Dataset entries
──────────────────────────────
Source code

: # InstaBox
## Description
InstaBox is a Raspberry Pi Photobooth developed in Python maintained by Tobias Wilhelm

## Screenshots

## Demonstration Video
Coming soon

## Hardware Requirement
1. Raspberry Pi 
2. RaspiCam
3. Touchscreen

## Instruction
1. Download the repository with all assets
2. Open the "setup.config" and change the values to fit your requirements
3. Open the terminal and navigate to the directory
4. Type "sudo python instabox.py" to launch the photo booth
──────────────────────────────
**Directions:** All of the data above should be reproduced verbatim.

**Answer section:**
Source code

: # InstaBox
## Description
InstaBox is a Raspberry Pi Photobooth developed in Python maintained by Tobias Wilhelm

## Screenshots

## Demonstration Video
Coming soon

## Hardware Requirement
1. Raspberry Pi 
2. RaspiCam
3. Touchscreen

## Instruction
1. Download the repository with all assets
2. Open the "setup.config" and change the values to fit your requirements
3. Open the terminal and navigate to the directory
4. Type "sudo python instabox.py" to launch the photo booth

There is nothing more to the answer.